Cannot re-add cluster member

From: Dewhurst, Cy (cy.dewhurst@rbch-tr.swest.nhs.uk)
Date: Thu Jan 16 2003 - 07:59:10 EST


I've posted this question before, but it's now becoming critical so I
thought I'd post it again before escalating with support.

I have a TruCluster 5.1 (Tru64 5.1) cluster with one member.
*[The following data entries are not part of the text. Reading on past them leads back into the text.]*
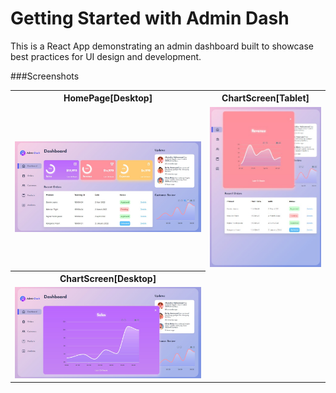 # Getting Started with Admin Dash

This is a React App demonstrating an admin dashboard built to showcase best practices for UI design and development.

###Screenshots

<table>
<tr>
  <th>HomePage[Desktop]</th>
  <th>ChartScreen[Tablet]</th>
 </tr>
  <tr>
    <td> <img src="./screenshots/HomePage[Desktop].png" ></td>
    <td><img src="./screenshots/CharScreen[Tablet].png" ></td>
  </tr>
  <tr>
    <th>ChartScreen[Desktop]</th>
  <tr>
    <td> <img src="./screenshots/ChartScreen[Desktop].png" ></td>
  </tr>
</table>
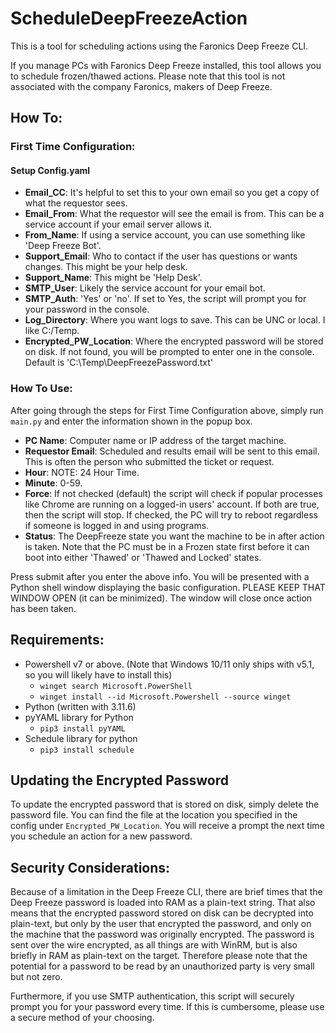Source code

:# ScheduleDeepFreezeAction

This is a tool for scheduling actions using the Faronics Deep Freeze CLI.

If you manage PCs with Faronics Deep Freeze installed, this tool allows you to schedule frozen/thawed actions. Please note that this tool is not associated with the company Faronics, makers of Deep Freeze.

## How To:

### First Time Configuration:

#### Setup Config.yaml

- **Email_CC**: It's helpful to set this to your own email so you get a copy of what the requestor sees.
- **Email_From**: What the requestor will see the email is from. This can be a service account if your email server allows it.
- **From_Name**: If using a service account, you can use something like 'Deep Freeze Bot'.
- **Support_Email**: Who to contact if the user has questions or wants changes. This might be your help desk.
- **Support_Name**: This might be 'Help Desk'.
- **SMTP_User**: Likely the service account for your email bot.
- **SMTP_Auth**: 'Yes' or 'no'.  If set to Yes, the script will prompt you for your password in the console.
- **Log_Directory**: Where you want logs to save. This can be UNC or local. I like C:/Temp.
- **Encrypted_PW_Location**:  Where the encrypted password will be stored on disk.  If not found, you will be prompted to enter one in the console. Default is 'C:\Temp\DeepFreezePassword.txt'


### How To Use:

After going through the steps for First Time Configuration above, simply run `main.py` and enter the information shown in the popup box.

- **PC Name**: Computer name or IP address of the target machine.
- **Requestor Email**: Scheduled and results email will be sent to this email. This is often the person who submitted the ticket or request.
- **Hour**: NOTE: 24 Hour Time.
- **Minute**: 0-59.
- **Force**: If not checked (default) the script will check if popular processes like Chrome are running on a logged-in users' account. If both are true, then the script will stop. If checked, the PC will try to reboot regardless if someone is logged in and using programs.
- **Status**: The DeepFreeze state you want the machine to be in after action is taken. Note that the PC must be in a Frozen state first before it can boot into either 'Thawed' or 'Thawed and Locked' states.

Press submit after you enter the above info. You will be presented with a Python shell window displaying the basic configuration. PLEASE KEEP THAT WINDOW OPEN (it can be minimized). The window will close once action has been taken.

## Requirements:

- Powershell v7 or above. (Note that Windows 10/11 only ships with v5.1, so you will likely have to install this)
    - `winget search Microsoft.PowerShell`
    - `winget install --id Microsoft.Powershell --source winget`
- Python (written with 3.11.6)
- pyYAML library for Python
    - `pip3 install pyYAML`
- Schedule library for python
    - `pip3 install schedule`


## Updating the Encrypted Password
To update the encrypted password that is stored on disk,
simply delete the password file.  You can find the file at the location you specified in the config under `Encrypted_PW_Location`. You will receive a prompt the next
time you schedule an action for a new password.

## Security Considerations:

Because of a limitation in the Deep Freeze CLI, there are brief times that the Deep Freeze password is loaded into RAM as a plain-text string. That also means that the encrypted password stored on disk can be decrypted into plain-text, but only by the user that encrypted the password, and only on the machine that the password was originally encrypted. The password is sent over the wire encrypted, as all things are with WinRM, but is also briefly in RAM as plain-text on the target. Therefore please note that the potential for a password to be read by an unauthorized party is very small but not zero.

Furthermore, if you use SMTP authentication, this script will securely prompt you for your password every time.  If this is cumbersome, please use a secure method of your choosing.

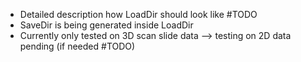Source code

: - Detailed description how LoadDir should look like #TODO
- SaveDir is being generated inside LoadDir
- Currently only tested on 3D scan slide data --> testing on 2D data pending (if needed #TODO)
  
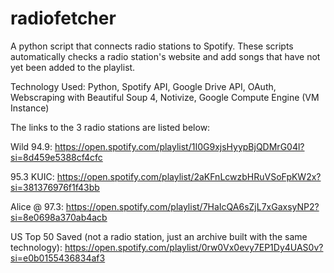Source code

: # radiofetcher
A python script that connects radio stations to Spotify.
These scripts automatically checks a radio station's website and add songs that have not yet been added to the playlist.

Technology Used: Python, Spotify API, Google Drive API, OAuth, Webscraping with Beautiful Soup 4, Notivize, Google Compute Engine (VM Instance)

The links to the 3 radio stations are listed below:

Wild 94.9: https://open.spotify.com/playlist/1I0G9xjsHyypBjQDMrG04l?si=8d459e5388cf4cfc

95.3 KUIC: https://open.spotify.com/playlist/2aKFnLcwzbHRuVSoFpKW2x?si=381376976f1f43bb

Alice @ 97.3: https://open.spotify.com/playlist/7HaIcQA6sZjL7xGaxsyNP2?si=8e0698a370ab4acb

US Top 50 Saved (not a radio station, just an archive built with the same technology): https://open.spotify.com/playlist/0rw0Vx0evy7EP1Dy4UAS0v?si=e0b0155436834af3
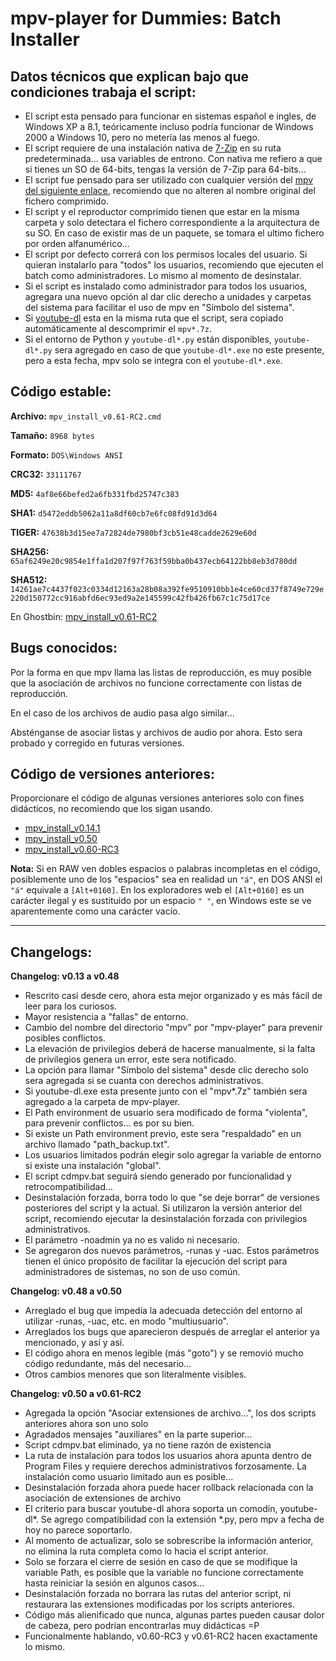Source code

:# mpv-player for Dummies: Batch Installer


## Datos técnicos que explican bajo que condiciones trabaja el script:

- El script esta pensado para funcionar en sistemas español e ingles, de Windows XP a 8.1, teóricamente incluso podría funcionar de Windows 2000 a Windows 10, pero no metería las menos al fuego.
- El script requiere de una instalación nativa de [7-Zip][1] en su ruta predeterminada... usa variables de entrono. Con nativa me refiero a que si tienes un SO de 64-bits, tengas la versión de 7-Zip para 64-bits...
- El script fue pensado para ser utilizado con cualquier versión del [mpv del siguiente enlace][2], recomiendo que no alteren al nombre original del fichero comprimido.
- El script y el reproductor comprimido tienen que estar en la misma carpeta y solo detectara el fichero correspondiente a la arquitectura de su SO. En caso de existir mas de un paquete, se tomara el ultimo fichero por orden alfanumérico...
- El script por defecto correrá con los permisos locales del usuario. Si quieran instalarlo para "todos" los usuarios, recomiendo que ejecuten el batch como administradores. Lo mismo al momento de desinstalar.
- Si el script es instalado como administrador para todos los usuarios, agregara una nuevo opción al dar clic derecho a unidades y carpetas del sistema para facilitar el uso de mpv en "Símbolo del sistema".
- Si [youtube-dl][3] esta en la misma ruta que el script, sera copiado automáticamente al descomprimir el ``mpv*.7z``.
- Si el entorno de Python y ``youtube-dl*.py`` están disponibles, ``youtube-dl*.py`` sera agregado en caso de que ``youtube-dl*.exe`` no este presente, pero a esta fecha, mpv solo se integra con el ``youtube-dl*.exe``.


## Código estable:

 **Archivo:** ``mpv_install_v0.61-RC2.cmd``

 **Tamaño:**  ``8968 bytes``

 **Formato:** ``DOS\Windows ANSI``


 **CRC32:** ``33111767``

 **MD5:** ``4af8e66befed2a6fb331fbd25747c383``

 **SHA1:** ``d5472eddb5062a11a8df60cb7e6fc08fd91d3d64``

 **TIGER:** ``47638b3d15ee7a72824de7980bf3cb51e48cadde2629e60d``

 **SHA256:** ``65af6249e20c9854e1ffa1d207f97f763f59bba0b437ecb64122bb8eb3d780dd``

 **SHA512:** ``14261ae7c4437f023c0334d12163a28b08a392fe9510910bb1e4ce60cd37f8749e729e220d150772cc916abfd6ec93ed9a2e145599c42fb426fb67c1c75d17ce``


 En Ghostbin: [mpv_install_v0.61-RC2][4]


## Bugs conocidos:

 Por la forma en que mpv llama las listas de reproducción, es muy posible que la asociación de archivos no funcione correctamente con listas de  reproducción.

 En el caso de los archivos de audio pasa algo similar...

 Absténganse de asociar listas y archivos de audio por ahora. Esto sera probado y corregido en futuras versiones.


## Código de versiones anteriores:


 Proporcionare el código de algunas versiones anteriores solo con fines didácticos, no recomiendo que los sigan usando.

- [mpv_install_v0.14.1][5]
- [mpv_install_v0.50][6]
- [mpv_install_v0.60-RC3][7]


**Nota:** Si en RAW ven dobles espacios o palabras incompletas en el código, posiblemente uno de los "espacios" sea en realidad un ``"á"``, en DOS ANSI el ``"á"`` equivale a ``[Alt+0160]``. En los exploradores web el ``[Alt+0160]`` es un carácter ilegal y es sustituido por un espacio ``" "``, en Windows este se ve aparentemente como una carácter vacío.

--------

## Changelogs:


**Changelog: v0.13 a v0.48**

- Rescrito casi desde cero, ahora esta mejor organizado y es más fácil de leer para los curiosos.
- Mayor resistencia a "fallas" de entorno.
- Cambio del nombre del directorio "mpv" por "mpv-player" para prevenir posibles conflictos.
- La elevación de privilegios deberá de hacerse manualmente, si la falta de privilegios genera un error, este sera notificado.
- La opción para llamar "Símbolo del sistema" desde clic derecho solo sera agregada si se cuanta con derechos administrativos.
- Si youtube-dl.exe esta presente junto con el "mpv*.7z" también sera agregado a la carpeta de mpv-player.
- El Path environment de usuario sera modificado de forma "violenta", para prevenir conflictos... es por su bien.
- Si existe un Path environment previo, este sera "respaldado" en un archivo llamado "path_backup.txt".
- Los usuarios limitados podrán elegir solo agregar la variable de entorno si existe una instalación "global".
- El script cdmpv.bat seguirá siendo generado por funcionalidad y retrocompatibilidad...
- Desinstalación forzada, borra todo lo que "se deje borrar" de versiones posteriores del script y la actual. Si utilizaron la versión anterior del script, recomiendo ejecutar la desinstalación forzada con privilegios administrativos.
- El parámetro -noadmin ya no es valido ni necesario.
- Se agregaron dos nuevos parámetros, -runas y -uac. Estos parámetros tienen el único propósito de facilitar la ejecución del script para administradores de sistemas, no son de uso común.


**Changelog: v0.48 a v0.50**

- Arreglado el bug que impedía la adecuada detección del entorno al utilizar -runas, -uac, etc. en modo "multiusuario".
- Arreglados los bugs que aparecieron después de arreglar el anterior ya mencionado, y así y así.
- El código ahora en menos legible (más "goto") y se removió mucho código redundante, más del necesario...
- Otros cambios menores que son literalmente visibles.


**Changelog: v0.50 a v0.61-RC2**

- Agregada la opción "Asociar extensiones de archivo...", los dos scripts anteriores ahora son uno solo
- Agradados mensajes "auxiliares" en la parte superior...
- Script cdmpv.bat eliminado, ya no tiene razón de existencia
- La ruta de instalación para todos los usuarios ahora apunta dentro de Program Files y requiere derechos administrativos forzosamente. La instalación como usuario limitado aun es posible...
- Desinstalación forzada ahora puede hacer rollback relacionada con la asociación de extensiones de archivo
- El criterio para buscar youtube-dl ahora soporta un comodín, youtube-dl*. Se agrego compatibilidad con la extensión *.py, pero mpv a fecha de hoy no parece soportarlo.
- Al momento de actualizar, solo se sobrescribe la información anterior, no elimina la ruta completa como lo hacia el script anterior.
- Solo se forzara el cierre de sesión en caso de que se modifique la variable Path, es posible que la variable no funcione correctamente hasta reiniciar la sesión en algunos casos...
- Desinstalación forzada no borrara las rutas del anterior script, ni restaurara las extensiones modificadas por los scripts anteriores.
- Código más alienificado que nunca, algunas partes pueden causar dolor de cabeza, pero podrían encontrarlas muy didácticas =P
- Funcionalmente hablando, v0.60-RC3 y v0.61-RC2 hacen exactamente lo mismo.


[1]: http://www.7-zip.org/
[2]: http://mpv.srsfckn.biz/
[3]: http://rg3.github.io/youtube-dl/
[4]: https://ghostbin.com/paste/zcw73
[5]: https://ghostbin.com/paste/o9asv
[6]: https://ghostbin.com/paste/wxjaj
[7]: https://ghostbin.com/paste/95wed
The cluster used to have two members, but we removed one member to change
it's primary network interface address (as stated in the TruCluster
Administration guide).

I am consistently having problems adding the 2nd member back into the
cluster.

The process I go through is as follows:

>From a single member cluster:

zero member boot disk of member 2:
# disklabel -z /dev/rdisk/dsk4

Add the member from member1
# clu_add_member -c b2config.out

Add completes successfully, telling me to boot the 2nd member with the
following:

b -fi genvmunix dga110

dga110 being dsk4

2nd member boots, with the following unusual output:

Jan 16 12:04:29 bourn1 vmunix: rm error: mchan0 error_type = 0x40000000
error_cd
Jan 16 12:04:29 bourn1 vmunix: mcerr = 0x20c lcsr = 0x7c
mcpor0
Jan 16 12:04:34 bourn1 vmunix: ics_mct: icsinfo set for node 2

Which I believe is a spurious error?

Jan 16 12:04:40 bourn1 vmunix: CNX MGR: Join operation complete
Jan 16 12:04:40 bourn1 vmunix: CNX MGR: membership configuration index: 8 (5
ad)
Jan 16 12:04:41 bourn1 vmunix: ics_mct: Declaring this node up 2

Member has joined the cluster.

Jan 16 12:04:41 bourn1 vmunix: CNX MGR: Node bourn2 2 incarn 0x3e6e0 csid
0x400r
Jan 16 12:04:41 bourn1 vmunix: dlm: suspending lock activity
Jan 16 12:04:41 bourn1 vmunix: kch: suspending activity
Jan 16 12:04:41 bourn1 vmunix: dlm: resuming lock activity
Jan 16 12:04:41 bourn1 vmunix: kch: resuming activity
Jan 16 12:04:57 bourn1 vmunix: clsm: sync operation done

Then on the console of the 2nd member:
CNX QDSK: Claiming quorum disk
Adding 1 quorum disk votes

I'm intrigued as to why the 2nd member is CLAIMING the quorum disk? Any
suggestions?

The second member appears to hang at this point. You cannot ping it's
cluster interconnect (Memory Channel), which is a class A address 10.1.1.2.
I'm thinking it might be partitioned and can't see the other member at all,
it's claiming the quorum disk then being shut out by CNX.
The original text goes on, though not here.